The assignments for this class will be made up of reading assignments from two books:
-
Predictive Analytics, by Eric Siegel (ISBN:978-1119145677)
-
Data Science for Business by Foster Provost and Tom Fawcett (ISBN:978-1449361327).
For each topic, you will write a one to two page summary applying the readings to your job (or to your life or hobbies if you are a full-time student), and how they could be implemented by you or your team at work.
Topics 1-4 will cover the material needed for the first project in the course (which will be due after we begin topic 5), and topics 5-8 will correspond to the second semester project.
Introduction to Data Analytics – This week we will discuss what data analytics is and what it is not. Data analytics is kind of a hot thing right now, and we want to make sure that we understand some limitations of using data. Topics will include: defining data analytics, flaws in data, omitted variables, and asking the right questions. In lab, we will get acquainted with data by using Tableau software to visualize and get to know some interesting data.
Read PA: Intro and DSB: Ch. 1
SQL and Databases – This week we take a critical step in making use of very large datasets: we need to learn how to access small segments of them quickly, and to construct basic explanations of that data, so that we can understand what the data might be used for. I will walk you through what SQL is, and how to use it to query a database. In lab, we will use our time to find an interesting subset of a database for our first project, and construct summary statistics for that data.
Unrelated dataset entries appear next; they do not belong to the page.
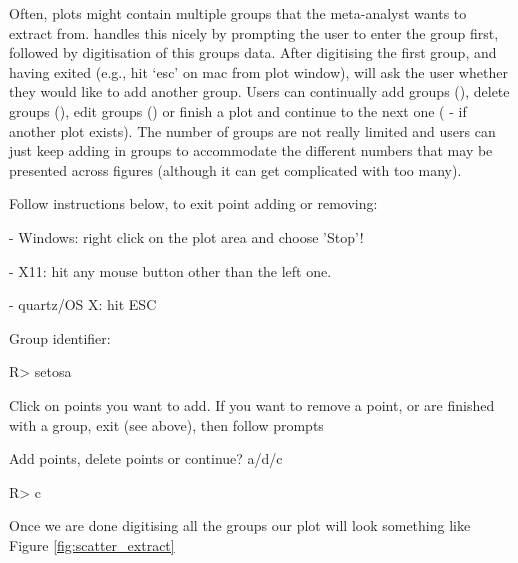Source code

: \documentclass[article]{jss}
\newcommand{\fct}[1]{\code{#1()}}
\begin{document}
Often, plots might contain multiple groups that the meta-analyst wants to extract from. \fct{metaDigitise} handles this nicely by prompting the user to enter the group first, followed by digitisation of this groups data. After digitising the first group, and having exited (e.g., hit `esc' on mac from plot window), \fct{metaDigitise} will ask the user whether they would like to add another group. Users can continually add groups (), delete groups (), edit groups () or finish a plot and continue to the next one ( - if another plot exists). 
The number of groups are not really limited and users can just keep adding in groups to accommodate the different numbers that may be presented across figures (although it can get complicated with too many).

\begin{CodeChunk}
\begin{CodeOutput}
Follow instructions below, to exit point adding or removing:

 - Windows: right click on the plot area and choose 'Stop'!

 - X11: hit any mouse button other than the left one.

 - quartz/OS X: hit ESC

Group identifier:
\end{CodeOutput}
\begin{CodeInput}
R> setosa
\end{CodeInput}
\begin{CodeOutput}
Click on points you want to add.
If you want to remove a point, or are finished with a
group, exit (see above), then follow prompts

Add points, delete points or continue? a/d/c 
\end{CodeOutput}
\begin{CodeInput}
R> c
\end{CodeInput}
\end{CodeChunk}

Once we are done digitising all the groups our plot will look something like Figure \ref{fig:scatter_extract}
\end{document}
Read PA: Ch. 1 and DSB: Ch. 2
Data Visualization – Now that we have done some basic work in both creating smaller, more tractable data, and in basic data visualization, we are ready to talk about the importance of visualizing data, and using that to inform our analysis. We will talk about good and bad visualizations, and how to tell the story of your data using visuals. In lab, we will prepare high-quality visualizations that we could use to present and explain important aspects of the data that we explored in Week 2.
Read PA: Ch. 2 and DSB: Ch. 3
Introduction to Regressions – After spending the past few weeks exploring our data, and getting our heads around the questions that we might want to ask of our data, we will talk about classical methods of data analysis. We will spend some time talking about what correlations and regressions are, and about when they are the best tools for the job. In lab, we will take our data, and explore the effects of variables that we choose on some outcome that we care about. We will be able to combine this information with our visualizations and summary statistics from previous weeks into a nice briefing for our “boss” about what we learned from our data, and why he/she should believe our discovery.
Read PA: Ch. 3 and DSB: Ch. 4
Classification and Supervised Learning – For the second half of the course, we will focus primarily on classification techniques. This week, we will discuss what classification is, and why it is so popular in data analytics. We will also define supervised and unsupervised learning, and look at an example of each. Lab this week will be focused on trying to visually classify individuals using plotting and other visualizations of our data.
Read PA: Ch. 4 and DSB: Ch. 5
Decision Trees – Decision trees are one of the simplest and most powerful analytic tools in use today. We will talk about what a decision tree is, what makes it different from a histogram classifier, how it is “grown”, and how it is “pruned” in order to come to the best tree for making out-of-sample classifications of observed data. Lab will consist of preparing data for use in decision tree algorithms, as well as training a decision tree in order evaluate its accuracy in out-of-sample predictions.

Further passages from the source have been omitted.